To promote research on competition in the agricultural sector and the consequences of the industrial organization of this sector for consumers as well as input suppliers, the National Bureau of Economic Research (NBER), with the support of the Economic Research Service at the US Department of Agriculture (USDA), will convene a research conference in Cambridge, MA on December 12, 2024. The conference will be organized by James MacDonald (University of Maryland) and Fiona Scott Morton (Yale University and NBER).
Potential topics of interest include, but are not limited to:
- Competition in markets that impact the food prices paid by consumers, including wholesale distribution and retail outlets.
- Competition in input markets at various points in the agricultural supply chain, including farm inputs such as equipment and chemicals, livestock, and labor
- Competition in markets for farm commodities, including livestock
- Supply chain resiliency and the relationship between resiliency and competition
- The impact of intellectual property rights on competition in seeds, agricultural chemicals, and information technology in food and agricultural markets
- The linkage between market structure in various agriculture-related markets and carbon emissions and biodiversity
The organizers will consider submissions of complete, or nearly complete, papers that will be ready to present by December 2024. They welcome empirical and theoretical research, papers by scholars who are early in their careers and who are not NBER affiliates, and submissions from researchers who are members of groups that are under-represented in the economics profession. If any members of the research team have ties to the agricultural industry or other potential conflicts of interest, they should be disclosed on the first page of the submission. The program will prioritize research on the U.S. food and farm economy.

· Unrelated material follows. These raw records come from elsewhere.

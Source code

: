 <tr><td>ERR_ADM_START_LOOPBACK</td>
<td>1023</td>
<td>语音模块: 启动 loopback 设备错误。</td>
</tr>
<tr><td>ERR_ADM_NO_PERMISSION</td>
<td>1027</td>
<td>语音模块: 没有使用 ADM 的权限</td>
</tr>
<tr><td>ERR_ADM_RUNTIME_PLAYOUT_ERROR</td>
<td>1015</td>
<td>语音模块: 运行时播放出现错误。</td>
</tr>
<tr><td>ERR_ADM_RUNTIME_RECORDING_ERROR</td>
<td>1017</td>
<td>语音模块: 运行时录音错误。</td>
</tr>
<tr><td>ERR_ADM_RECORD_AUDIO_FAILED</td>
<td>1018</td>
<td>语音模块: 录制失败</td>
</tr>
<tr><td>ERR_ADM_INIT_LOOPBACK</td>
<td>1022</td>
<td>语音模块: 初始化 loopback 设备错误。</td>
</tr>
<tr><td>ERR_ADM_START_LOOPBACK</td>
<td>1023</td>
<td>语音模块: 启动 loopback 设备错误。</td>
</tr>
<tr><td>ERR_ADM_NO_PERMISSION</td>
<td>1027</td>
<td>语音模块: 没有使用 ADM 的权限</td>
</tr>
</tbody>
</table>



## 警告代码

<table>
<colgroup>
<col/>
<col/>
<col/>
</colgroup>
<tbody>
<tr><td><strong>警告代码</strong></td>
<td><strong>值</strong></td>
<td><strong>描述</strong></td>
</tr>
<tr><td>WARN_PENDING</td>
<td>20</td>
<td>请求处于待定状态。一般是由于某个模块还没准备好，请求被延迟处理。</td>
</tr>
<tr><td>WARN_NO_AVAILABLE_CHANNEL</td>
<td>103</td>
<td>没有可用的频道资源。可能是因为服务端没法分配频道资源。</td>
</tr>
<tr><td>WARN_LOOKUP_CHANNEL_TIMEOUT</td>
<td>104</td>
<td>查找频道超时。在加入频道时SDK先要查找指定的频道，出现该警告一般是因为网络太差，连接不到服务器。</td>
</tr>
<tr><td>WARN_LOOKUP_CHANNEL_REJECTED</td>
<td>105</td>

To be considered for inclusion on the program, upload papers no later than midnight (EDT) on Thursday September 12, 2024.
Please feel free to share this call for papers widely with any researchers who might be working on projects that are suitable for presentation.
Please do not submit papers that have been accepted for publication and will be published by December, 2024. In keeping with NBER protocols, papers may not make policy recommendations. Authors chosen to present papers will be notified in mid-September. The NBER will cover hotel and economy-class conference travel for up to two authors per paper. The organizers will explore publishing a subset of the papers presented at this meeting in an edited NBER proceedings volume, or in a special issue of a refereed journal, subject to the interest of the presenters.